Remote work significantly disrupts innovation networks.
In this paper, the authors fill this gap using data from over 28,000 innovators within a major IT services firm. They track employee ideas submitted through the company’s formal suggestion system, and examine how employees’ network positions affect whether their ideas are accepted and implemented. The authors measure three key network characteristics: degree (number of direct collaborators), network size (total people in one’s innovation network), and bridge centrality (the extent to which someone connects different clusters of employees). They find the following:
- Having more direct collaborators significantly improves idea quality. Each additional collaboration partner increases an employee’s idea acceptance rate by approximately 2.5 percentage points. This effect appears to work through the immediate effort and expertise that collaborators contribute to developing the idea, rather than through lasting knowledge transfer.

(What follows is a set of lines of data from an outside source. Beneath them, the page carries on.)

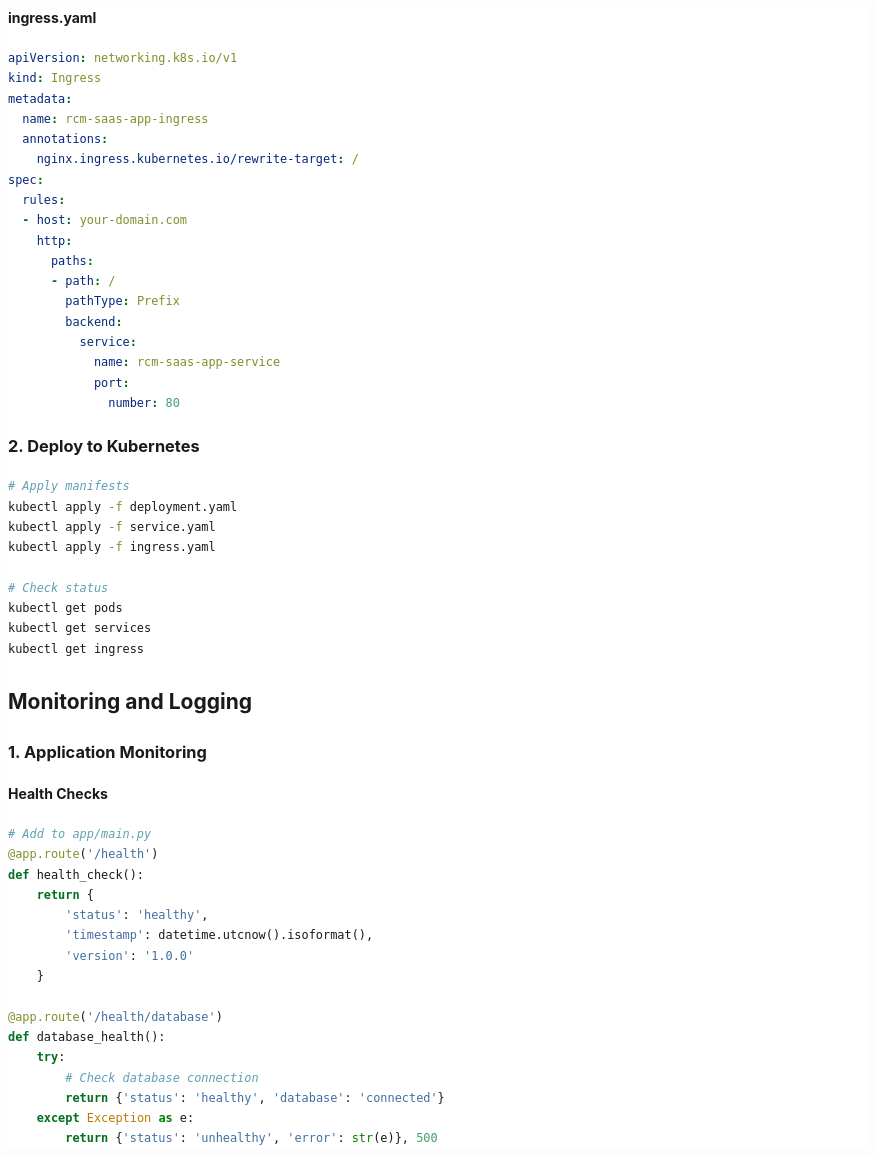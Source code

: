#### ingress.yaml
```yaml
apiVersion: networking.k8s.io/v1
kind: Ingress
metadata:
  name: rcm-saas-app-ingress
  annotations:
    nginx.ingress.kubernetes.io/rewrite-target: /
spec:
  rules:
  - host: your-domain.com
    http:
      paths:
      - path: /
        pathType: Prefix
        backend:
          service:
            name: rcm-saas-app-service
            port:
              number: 80
```

### 2. Deploy to Kubernetes
```bash
# Apply manifests
kubectl apply -f deployment.yaml
kubectl apply -f service.yaml
kubectl apply -f ingress.yaml

# Check status
kubectl get pods
kubectl get services
kubectl get ingress
```

## Monitoring and Logging

### 1. Application Monitoring

#### Health Checks
```python
# Add to app/main.py
@app.route('/health')
def health_check():
    return {
        'status': 'healthy',
        'timestamp': datetime.utcnow().isoformat(),
        'version': '1.0.0'
    }

@app.route('/health/database')
def database_health():
    try:
        # Check database connection
        return {'status': 'healthy', 'database': 'connected'}
    except Exception as e:
        return {'status': 'unhealthy', 'error': str(e)}, 500
```
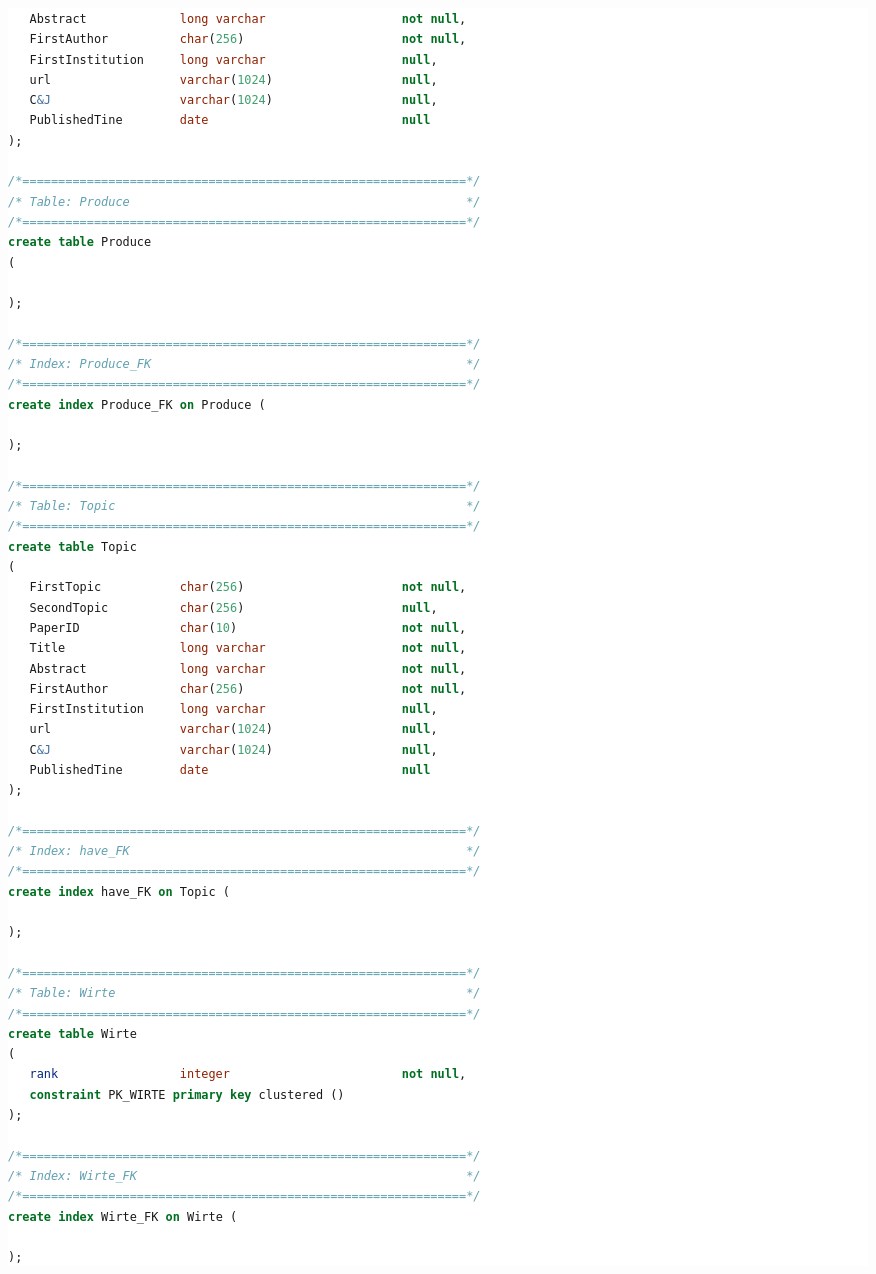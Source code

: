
 ```SQL
   Abstract             long varchar                   not null,
   FirstAuthor          char(256)                      not null,
   FirstInstitution     long varchar                   null,
   url                  varchar(1024)                  null,
   C&J                  varchar(1024)                  null,
   PublishedTine        date                           null
);

/*==============================================================*/
/* Table: Produce                                               */
/*==============================================================*/
create table Produce 
(
   
);

/*==============================================================*/
/* Index: Produce_FK                                            */
/*==============================================================*/
create index Produce_FK on Produce (

);

/*==============================================================*/
/* Table: Topic                                                 */
/*==============================================================*/
create table Topic 
(
   FirstTopic           char(256)                      not null,
   SecondTopic          char(256)                      null,
   PaperID              char(10)                       not null,
   Title                long varchar                   not null,
   Abstract             long varchar                   not null,
   FirstAuthor          char(256)                      not null,
   FirstInstitution     long varchar                   null,
   url                  varchar(1024)                  null,
   C&J                  varchar(1024)                  null,
   PublishedTine        date                           null
);

/*==============================================================*/
/* Index: have_FK                                               */
/*==============================================================*/
create index have_FK on Topic (

);

/*==============================================================*/
/* Table: Wirte                                                 */
/*==============================================================*/
create table Wirte 
(
   rank                 integer                        not null,
   constraint PK_WIRTE primary key clustered ()
);

/*==============================================================*/
/* Index: Wirte_FK                                              */
/*==============================================================*/
create index Wirte_FK on Wirte (

);

```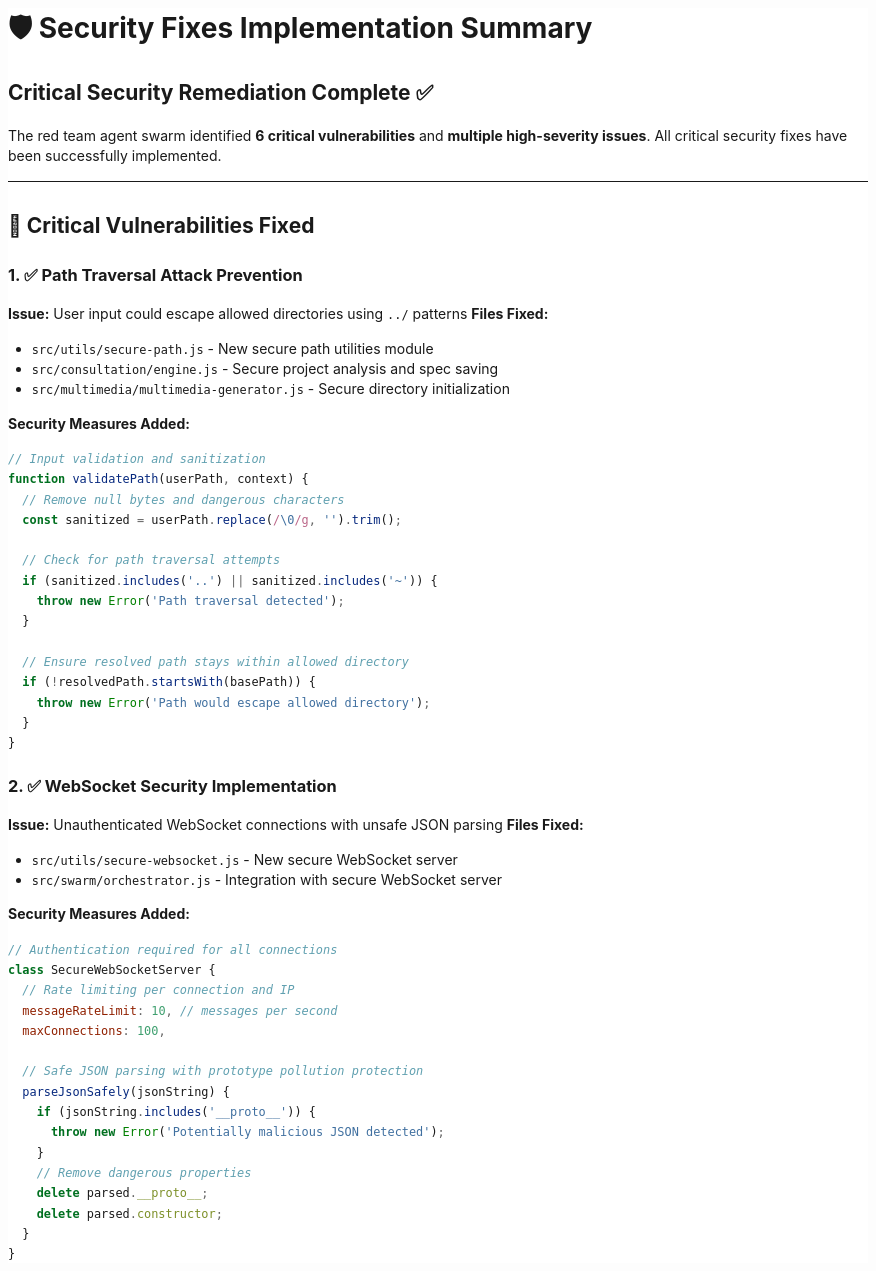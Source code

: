 # 🛡️ Security Fixes Implementation Summary

## Critical Security Remediation Complete ✅

The red team agent swarm identified **6 critical vulnerabilities** and **multiple high-severity issues**. All critical security fixes have been successfully implemented.

---

## 🚨 **Critical Vulnerabilities Fixed**

### 1. ✅ **Path Traversal Attack Prevention**
**Issue:** User input could escape allowed directories using `../` patterns
**Files Fixed:**
- `src/utils/secure-path.js` - New secure path utilities module
- `src/consultation/engine.js` - Secure project analysis and spec saving
- `src/multimedia/multimedia-generator.js` - Secure directory initialization

**Security Measures Added:**
```javascript
// Input validation and sanitization
function validatePath(userPath, context) {
  // Remove null bytes and dangerous characters
  const sanitized = userPath.replace(/\0/g, '').trim();

  // Check for path traversal attempts
  if (sanitized.includes('..') || sanitized.includes('~')) {
    throw new Error('Path traversal detected');
  }

  // Ensure resolved path stays within allowed directory
  if (!resolvedPath.startsWith(basePath)) {
    throw new Error('Path would escape allowed directory');
  }
}
```

### 2. ✅ **WebSocket Security Implementation**
**Issue:** Unauthenticated WebSocket connections with unsafe JSON parsing
**Files Fixed:**
- `src/utils/secure-websocket.js` - New secure WebSocket server
- `src/swarm/orchestrator.js` - Integration with secure WebSocket server

**Security Measures Added:**
```javascript
// Authentication required for all connections
class SecureWebSocketServer {
  // Rate limiting per connection and IP
  messageRateLimit: 10, // messages per second
  maxConnections: 100,

  // Safe JSON parsing with prototype pollution protection
  parseJsonSafely(jsonString) {
    if (jsonString.includes('__proto__')) {
      throw new Error('Potentially malicious JSON detected');
    }
    // Remove dangerous properties
    delete parsed.__proto__;
    delete parsed.constructor;
  }
}
```
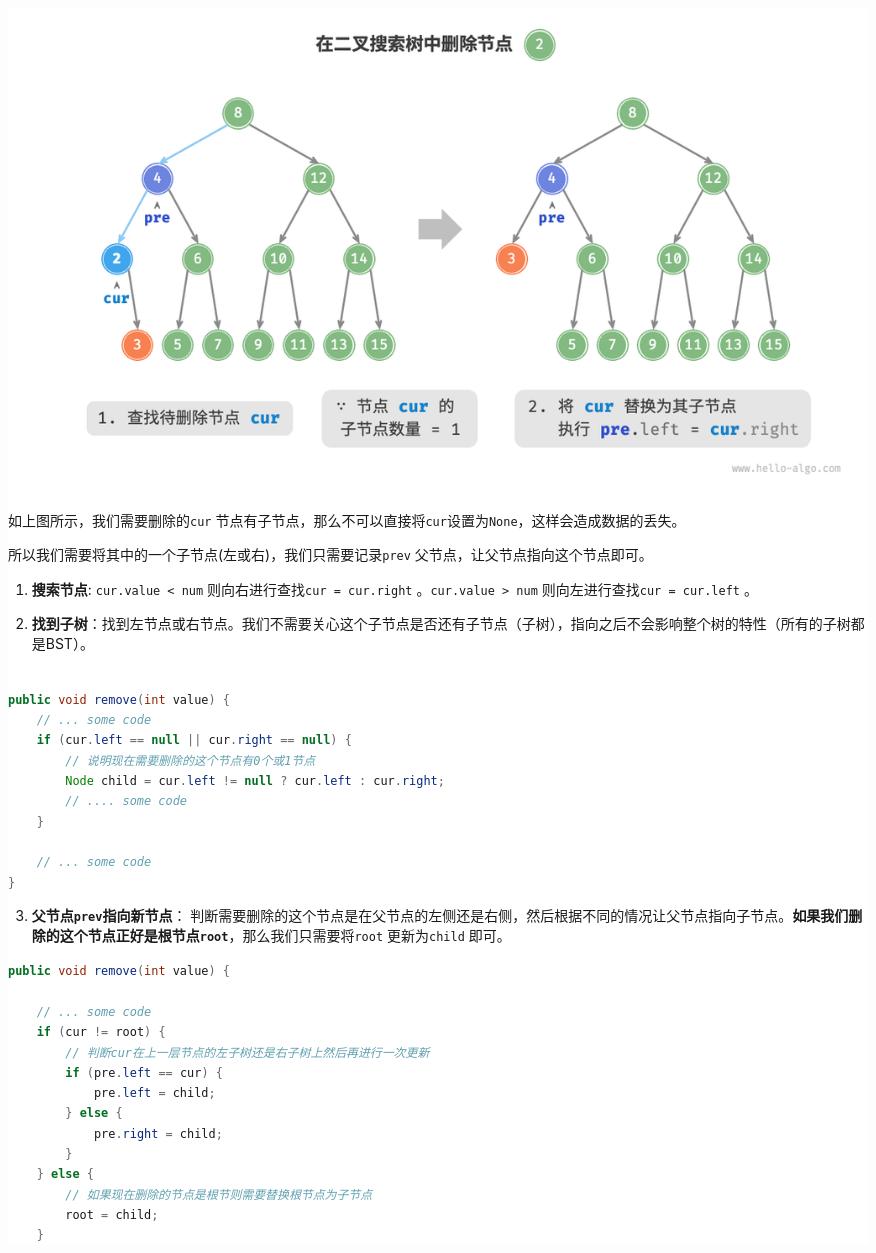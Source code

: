 ![情况二节点下有子节点](./images/bst_remove_case2.png)

如上图所示，我们需要删除的`cur` 节点有子节点，那么不可以直接将`cur`设置为`None`，这样会造成数据的丢失。

所以我们需要将其中的一个子节点(左或右)，我们只需要记录`prev` 父节点，让父节点指向这个节点即可。

1. **搜索节点**: `cur.value < num` 则向右进行查找`cur = cur.right` 。`cur.value > num` 则向左进行查找`cur = cur.left` 。

2. **找到子树**：找到左节点或右节点。我们不需要关心这个子节点是否还有子节点（子树），指向之后不会影响整个树的特性（所有的子树都是BST）。
```java

public void remove(int value) {
    // ... some code
    if (cur.left == null || cur.right == null) {
        // 说明现在需要删除的这个节点有0个或1节点
        Node child = cur.left != null ? cur.left : cur.right;
        // .... some code
    }

    // ... some code
}
```

3. **父节点`prev`指向新节点**： 判断需要删除的这个节点是在父节点的左侧还是右侧，然后根据不同的情况让父节点指向子节点。**如果我们删除的这个节点正好是根节点`root`**，那么我们只需要将`root` 更新为`child` 即可。


```java
public void remove(int value) {

    // ... some code
    if (cur != root) {
        // 判断cur在上一层节点的左子树还是右子树上然后再进行一次更新
        if (pre.left == cur) {
            pre.left = child;
        } else {
            pre.right = child;
        }
    } else {
        // 如果现在删除的节点是根节则需要替换根节点为子节点
        root = child;
    }
```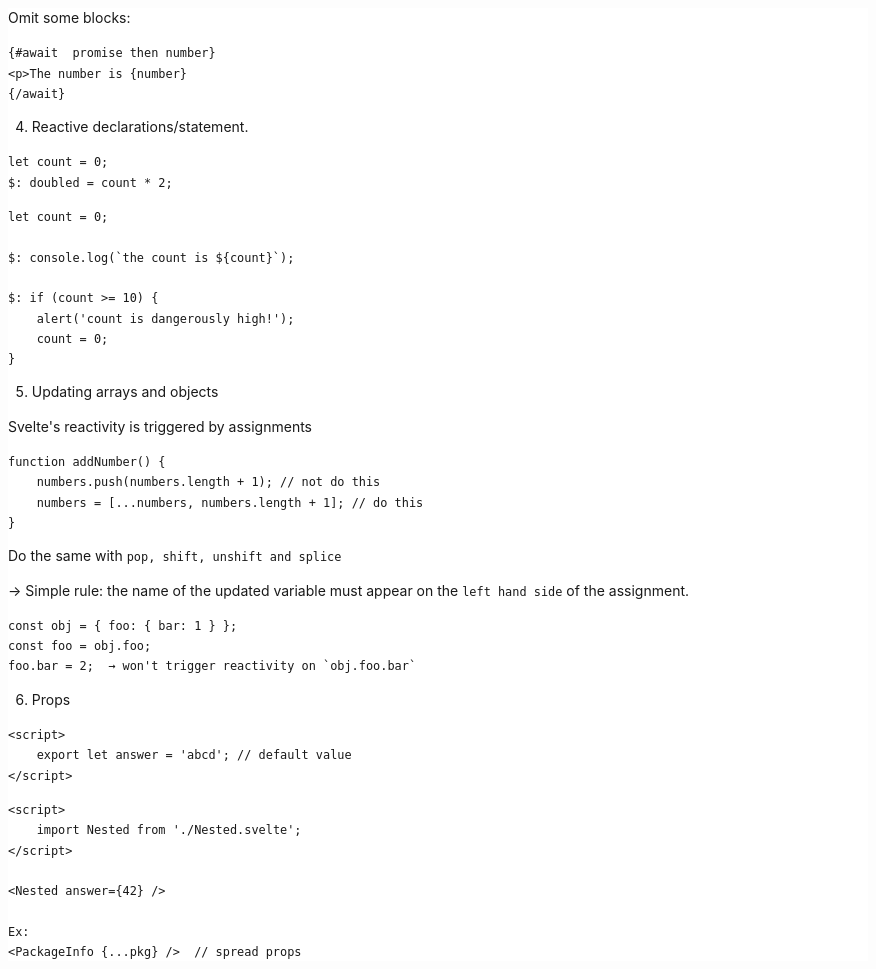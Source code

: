 Omit some blocks:
```svelte
{#await  promise then number}
<p>The number is {number}
{/await}
```

4. Reactive declarations/statement. 
```svelte
let count = 0;
$: doubled = count * 2;
```

```svelte
let count = 0;

$: console.log(`the count is ${count}`);

$: if (count >= 10) {
	alert('count is dangerously high!');
	count = 0;
}
```

5. Updating arrays and objects

Svelte's reactivity is triggered by assignments
```svelte
function addNumber() {
	numbers.push(numbers.length + 1); // not do this
	numbers = [...numbers, numbers.length + 1]; // do this
}
```

Do the same with `pop, shift, unshift and splice`

→ Simple rule:  the name of the updated variable must appear on the `left hand side` of the assignment.
```svelte
const obj = { foo: { bar: 1 } };
const foo = obj.foo;
foo.bar = 2;  → won't trigger reactivity on `obj.foo.bar`
```

6. Props 
```svelte
<script>
	export let answer = 'abcd'; // default value
</script>
```

```svelte
<script>
	import Nested from './Nested.svelte';
</script>

<Nested answer={42} />

Ex:
<PackageInfo {...pkg} />  // spread props
```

- “Bridging” across different groups within the company creates both costs and benefits. Employees who connect otherwise disconnected clusters of colleagues tend to produce lower-quality ideas in the short term, likely due to the coordination and communication challenges of working across different teams and perspectives. However, past bridging activity shows positive effects on current innovation, suggesting that the knowledge gained from bridging pays dividends over time.
- Bridging creates powerful positive spillovers for others. While bridgers themselves may struggle with immediate coordination costs, having a high-bridging colleague in one’s network increases idea quality by over 3 percentage points. This suggests that bridgers serve as valuable conduits of diverse knowledge and perspectives that benefit their entire network.
- Network size itself doesn’t matter much. After accounting for direct collaborations and bridging, simply being in a larger innovation network shows minimal impact on idea quality.
- Remote work significantly disrupts innovation networks. During the pandemic’s work-from-home period, employees collaborated with fewer people. The subsequent hybrid work period showed even more dramatic network degradation, with substantial decreases in collaborations, network size, and bridging activity.
This research provides rare insight into how the social architecture of innovation actually works within organizations. The findings suggest that while collaboration clearly enhances innovation, the most valuable network positions—those that bridge different parts of the organization—come with short-term costs that may discourage employees from pursuing them. Companies might need to explicitly reward bridging behavior to capture its substantial collective benefits.
The implications extend beyond individual career strategy to organizational design. Understanding these network dynamics could help companies structure teams and work arrangements to maximize innovation. As firms grapple with remote work policies, these findings highlight how administrative decisions about workplace arrangements can profoundly affect the collaborative networks that drive innovation.